Its important to remember that TAP is a protocol to access the database where data is being stored, not the database itself.

TAP Results [documentation](https://pyvo.readthedocs.io/en/latest/api/pyvo.dal.TAPResults.html) <br>
Oficial [documentation](https://www.ivoa.net/documents/TAP/)<br>
Some Videos: 
[video 1](https://www.youtube.com/watch?v=hFmhypXg7JA&list=PL7kL5D8ITGyXDJYyms0rjzt9o-wDg-rKQ), 
[video 2](https://www.youtube.com/watch?v=BX10AI0WgMA&list=PL7kL5D8ITGyXDJYyms0rjzt9o-wDg-rKQ&index=2),
[video 4](https://www.youtube.com/watch?v=szDdL7sqD68&list=PL7kL5D8ITGyXDJYyms0rjzt9o-wDg-rKQ&index=3)

In [None]:
import time
import numpy as np
import matplotlib.pyplot as plt
import pandas

from lsst.rsp import get_tap_service

Its important to set max rows here, because these catalogs have a lot of objects, and it may not be that interesting to bring it all here.

In [None]:
pandas.set_option('display.max_rows', 20)

Here we access tap service, since we are inside rubin science plataform we can call the method get_tap_service() and its not necessary to provide a login and password, or a connection string.

In [None]:
service = get_tap_service()

assert service is not None
assert service.baseurl == "https://data.lsst.cloud/api/tap"

### Seeing the schemas to see what we have

Here we are going to have a look to all the schemas that we can access using tap.
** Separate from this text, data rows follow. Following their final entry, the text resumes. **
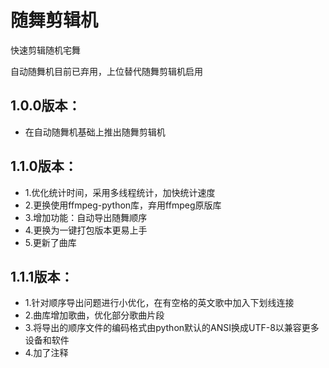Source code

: # 随舞剪辑机

快速剪辑随机宅舞

自动随舞机目前已弃用，上位替代随舞剪辑机启用

## 1.0.0版本：
* 在自动随舞机基础上推出随舞剪辑机

## 1.1.0版本：
* 1.优化统计时间，采用多线程统计，加快统计速度
* 2.更换使用ffmpeg-python库，弃用ffmpeg原版库
* 3.增加功能：自动导出随舞顺序
* 4.更换为一键打包版本更易上手
* 5.更新了曲库

## 1.1.1版本：
* 1.针对顺序导出问题进行小优化，在有空格的英文歌中加入下划线连接
* 2.曲库增加歌曲，优化部分歌曲片段
* 3.将导出的顺序文件的编码格式由python默认的ANSI换成UTF-8以兼容更多设备和软件
* 4.加了注释
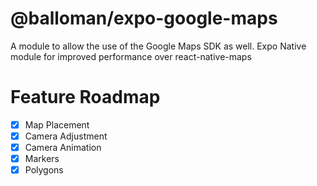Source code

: # @balloman/expo-google-maps

A module to allow the use of the Google Maps SDK as well. Expo Native module for improved performance over react-native-maps

# Feature Roadmap

- [x] Map Placement
- [x] Camera Adjustment
- [x] Camera Animation
- [x] Markers
- [x] Polygons
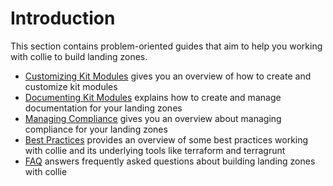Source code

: # Introduction

This section contains problem-oriented guides that aim to help you working with collie to build landing zones.

- [Customizing Kit Modules](./how-to-kit-module.md) gives you an overview of how to create and customize kit modules
- [Documenting Kit Modules](./how-to-document.md) explains how to create and manage documentation for your landing zones
- [Managing Compliance](./how-to-compliance.md) gives you an overview about managing compliance for your landing zones
- [Best Practices](./best-practices.md) provides an overview of some best practices working with collie and its underlying tools like terraform and terragrunt
- [FAQ](./faq.md) answers frequently asked questions about building landing zones with collie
What interesses us here are the schemas for dp0 data, the dp01_dc2_catalogs and dp02_dc2_catalogs.

In [None]:
query = "SELECT * FROM tap_schema.schemas"
results = service.search(query).to_table()

results

Looking inside the dp0.2 catalog whe can see that we have some tables and its names. What interesses us here is the Object table, it contains the objects that were already coadded images. 

In [None]:
query = "SELECT * FROM tap_schema.tables WHERE tap_schema.tables.schema_name = 'dp02_dc2_catalogs' order by table_index ASC"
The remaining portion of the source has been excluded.